ASSIGNED TASK: The full set of records below is to be reproduced without a single alteration.

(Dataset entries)
▶
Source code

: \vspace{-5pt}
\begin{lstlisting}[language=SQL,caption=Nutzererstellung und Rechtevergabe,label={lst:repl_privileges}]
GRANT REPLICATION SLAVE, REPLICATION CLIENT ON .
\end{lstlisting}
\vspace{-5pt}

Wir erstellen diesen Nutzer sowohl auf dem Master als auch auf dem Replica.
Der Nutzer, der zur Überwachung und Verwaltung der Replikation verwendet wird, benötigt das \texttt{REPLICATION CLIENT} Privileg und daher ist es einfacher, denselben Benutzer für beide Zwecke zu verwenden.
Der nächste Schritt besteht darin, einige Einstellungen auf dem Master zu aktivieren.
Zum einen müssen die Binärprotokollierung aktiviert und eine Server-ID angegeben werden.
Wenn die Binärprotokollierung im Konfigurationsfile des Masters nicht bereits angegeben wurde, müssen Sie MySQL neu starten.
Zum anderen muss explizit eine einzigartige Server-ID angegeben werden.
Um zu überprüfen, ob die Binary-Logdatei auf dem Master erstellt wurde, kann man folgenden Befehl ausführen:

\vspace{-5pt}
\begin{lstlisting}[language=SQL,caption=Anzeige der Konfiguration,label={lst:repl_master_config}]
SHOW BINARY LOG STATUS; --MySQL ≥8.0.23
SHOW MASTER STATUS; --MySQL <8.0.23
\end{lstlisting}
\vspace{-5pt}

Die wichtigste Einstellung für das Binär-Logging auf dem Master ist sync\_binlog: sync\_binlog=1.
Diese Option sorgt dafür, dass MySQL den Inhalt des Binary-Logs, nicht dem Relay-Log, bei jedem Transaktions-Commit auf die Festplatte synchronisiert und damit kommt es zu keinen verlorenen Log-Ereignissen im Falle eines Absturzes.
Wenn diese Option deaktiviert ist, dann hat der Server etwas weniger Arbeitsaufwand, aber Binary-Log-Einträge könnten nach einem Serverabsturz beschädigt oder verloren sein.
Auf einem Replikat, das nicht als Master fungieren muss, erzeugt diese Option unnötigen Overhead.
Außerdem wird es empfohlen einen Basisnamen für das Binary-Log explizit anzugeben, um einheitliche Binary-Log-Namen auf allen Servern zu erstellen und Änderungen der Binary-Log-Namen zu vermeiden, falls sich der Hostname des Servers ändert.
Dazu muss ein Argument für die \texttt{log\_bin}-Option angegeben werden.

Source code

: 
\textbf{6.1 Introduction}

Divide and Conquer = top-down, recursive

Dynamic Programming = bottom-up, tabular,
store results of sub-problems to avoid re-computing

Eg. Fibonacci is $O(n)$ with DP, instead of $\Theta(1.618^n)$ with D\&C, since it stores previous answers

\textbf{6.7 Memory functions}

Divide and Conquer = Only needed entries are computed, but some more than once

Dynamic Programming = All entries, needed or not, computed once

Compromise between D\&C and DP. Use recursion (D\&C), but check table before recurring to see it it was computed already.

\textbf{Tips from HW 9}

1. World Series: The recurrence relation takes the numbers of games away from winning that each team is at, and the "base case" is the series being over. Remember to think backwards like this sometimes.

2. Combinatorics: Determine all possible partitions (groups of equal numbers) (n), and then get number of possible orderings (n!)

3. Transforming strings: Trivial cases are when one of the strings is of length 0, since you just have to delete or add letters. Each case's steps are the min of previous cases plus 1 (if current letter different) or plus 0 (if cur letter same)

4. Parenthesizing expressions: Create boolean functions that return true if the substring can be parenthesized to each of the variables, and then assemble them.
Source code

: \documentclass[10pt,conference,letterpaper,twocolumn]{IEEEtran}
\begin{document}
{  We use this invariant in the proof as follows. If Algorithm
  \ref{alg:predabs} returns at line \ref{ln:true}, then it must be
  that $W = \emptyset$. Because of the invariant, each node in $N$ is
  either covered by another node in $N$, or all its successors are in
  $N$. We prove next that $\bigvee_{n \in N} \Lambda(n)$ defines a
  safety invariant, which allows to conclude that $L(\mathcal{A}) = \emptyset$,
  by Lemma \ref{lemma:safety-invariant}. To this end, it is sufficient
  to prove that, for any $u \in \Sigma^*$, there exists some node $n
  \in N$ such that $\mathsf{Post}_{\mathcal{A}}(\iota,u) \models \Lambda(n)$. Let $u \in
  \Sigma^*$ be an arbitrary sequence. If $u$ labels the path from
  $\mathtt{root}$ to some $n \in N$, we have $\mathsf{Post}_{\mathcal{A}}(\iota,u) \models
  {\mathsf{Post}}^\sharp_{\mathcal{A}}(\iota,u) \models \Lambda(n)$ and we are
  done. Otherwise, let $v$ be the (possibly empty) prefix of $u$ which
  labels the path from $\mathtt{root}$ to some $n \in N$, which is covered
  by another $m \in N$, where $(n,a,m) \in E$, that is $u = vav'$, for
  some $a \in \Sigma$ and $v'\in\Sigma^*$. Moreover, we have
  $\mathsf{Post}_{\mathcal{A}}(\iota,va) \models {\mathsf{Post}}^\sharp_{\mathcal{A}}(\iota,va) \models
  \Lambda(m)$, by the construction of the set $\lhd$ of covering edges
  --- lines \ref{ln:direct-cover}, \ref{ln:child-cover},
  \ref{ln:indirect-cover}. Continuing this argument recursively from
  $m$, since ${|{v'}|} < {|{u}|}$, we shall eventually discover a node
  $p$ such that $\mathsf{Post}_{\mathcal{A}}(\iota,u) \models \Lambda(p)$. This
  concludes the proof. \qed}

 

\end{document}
◀
TASK RESPONSE:
Source code

: \vspace{-5pt}
\begin{lstlisting}[language=SQL,caption=Nutzererstellung und Rechtevergabe,label={lst:repl_privileges}]
GRANT REPLICATION SLAVE, REPLICATION CLIENT ON .
\end{lstlisting}
\vspace{-5pt}

Wir erstellen diesen Nutzer sowohl auf dem Master als auch auf dem Replica.
Der Nutzer, der zur Überwachung und Verwaltung der Replikation verwendet wird, benötigt das \texttt{REPLICATION CLIENT} Privileg und daher ist es einfacher, denselben Benutzer für beide Zwecke zu verwenden.
Der nächste Schritt besteht darin, einige Einstellungen auf dem Master zu aktivieren.
Zum einen müssen die Binärprotokollierung aktiviert und eine Server-ID angegeben werden.
Wenn die Binärprotokollierung im Konfigurationsfile des Masters nicht bereits angegeben wurde, müssen Sie MySQL neu starten.
Zum anderen muss explizit eine einzigartige Server-ID angegeben werden.
Um zu überprüfen, ob die Binary-Logdatei auf dem Master erstellt wurde, kann man folgenden Befehl ausführen:

\vspace{-5pt}
\begin{lstlisting}[language=SQL,caption=Anzeige der Konfiguration,label={lst:repl_master_config}]
SHOW BINARY LOG STATUS; --MySQL ≥8.0.23
SHOW MASTER STATUS; --MySQL <8.0.23
\end{lstlisting}
\vspace{-5pt}

Die wichtigste Einstellung für das Binär-Logging auf dem Master ist sync\_binlog: sync\_binlog=1.
Diese Option sorgt dafür, dass MySQL den Inhalt des Binary-Logs, nicht dem Relay-Log, bei jedem Transaktions-Commit auf die Festplatte synchronisiert und damit kommt es zu keinen verlorenen Log-Ereignissen im Falle eines Absturzes.
Wenn diese Option deaktiviert ist, dann hat der Server etwas weniger Arbeitsaufwand, aber Binary-Log-Einträge könnten nach einem Serverabsturz beschädigt oder verloren sein.
Auf einem Replikat, das nicht als Master fungieren muss, erzeugt diese Option unnötigen Overhead.
Außerdem wird es empfohlen einen Basisnamen für das Binary-Log explizit anzugeben, um einheitliche Binary-Log-Namen auf allen Servern zu erstellen und Änderungen der Binary-Log-Namen zu vermeiden, falls sich der Hostname des Servers ändert.
Dazu muss ein Argument für die \texttt{log\_bin}-Option angegeben werden.

Source code

: 
\textbf{6.1 Introduction}

Divide and Conquer = top-down, recursive

Dynamic Programming = bottom-up, tabular,
store results of sub-problems to avoid re-computing

Eg. Fibonacci is $O(n)$ with DP, instead of $\Theta(1.618^n)$ with D\&C, since it stores previous answers

\textbf{6.7 Memory functions}

Divide and Conquer = Only needed entries are computed, but some more than once

Dynamic Programming = All entries, needed or not, computed once

Compromise between D\&C and DP. Use recursion (D\&C), but check table before recurring to see it it was computed already.

\textbf{Tips from HW 9}

1. World Series: The recurrence relation takes the numbers of games away from winning that each team is at, and the "base case" is the series being over. Remember to think backwards like this sometimes.

2. Combinatorics: Determine all possible partitions (groups of equal numbers) (n), and then get number of possible orderings (n!)

3. Transforming strings: Trivial cases are when one of the strings is of length 0, since you just have to delete or add letters. Each case's steps are the min of previous cases plus 1 (if current letter different) or plus 0 (if cur letter same)

4. Parenthesizing expressions: Create boolean functions that return true if the substring can be parenthesized to each of the variables, and then assemble them.
Source code

: \documentclass[10pt,conference,letterpaper,twocolumn]{IEEEtran}
\begin{document}
{  We use this invariant in the proof as follows. If Algorithm
  \ref{alg:predabs} returns at line \ref{ln:true}, then it must be
  that $W = \emptyset$. Because of the invariant, each node in $N$ is
  either covered by another node in $N$, or all its successors are in
  $N$. We prove next that $\bigvee_{n \in N} \Lambda(n)$ defines a
  safety invariant, which allows to conclude that $L(\mathcal{A}) = \emptyset$,
  by Lemma \ref{lemma:safety-invariant}. To this end, it is sufficient
  to prove that, for any $u \in \Sigma^*$, there exists some node $n
  \in N$ such that $\mathsf{Post}_{\mathcal{A}}(\iota,u) \models \Lambda(n)$. Let $u \in
  \Sigma^*$ be an arbitrary sequence. If $u$ labels the path from
  $\mathtt{root}$ to some $n \in N$, we have $\mathsf{Post}_{\mathcal{A}}(\iota,u) \models
  {\mathsf{Post}}^\sharp_{\mathcal{A}}(\iota,u) \models \Lambda(n)$ and we are
  done. Otherwise, let $v$ be the (possibly empty) prefix of $u$ which
  labels the path from $\mathtt{root}$ to some $n \in N$, which is covered
  by another $m \in N$, where $(n,a,m) \in E$, that is $u = vav'$, for
  some $a \in \Sigma$ and $v'\in\Sigma^*$. Moreover, we have
  $\mathsf{Post}_{\mathcal{A}}(\iota,va) \models {\mathsf{Post}}^\sharp_{\mathcal{A}}(\iota,va) \models
  \Lambda(m)$, by the construction of the set $\lhd$ of covering edges
  --- lines \ref{ln:direct-cover}, \ref{ln:child-cover},
  \ref{ln:indirect-cover}. Continuing this argument recursively from
  $m$, since ${|{v'}|} < {|{u}|}$, we shall eventually discover a node
  $p$ such that $\mathsf{Post}_{\mathcal{A}}(\iota,u) \models \Lambda(p)$. This
  concludes the proof. \qed}

 

\end{document}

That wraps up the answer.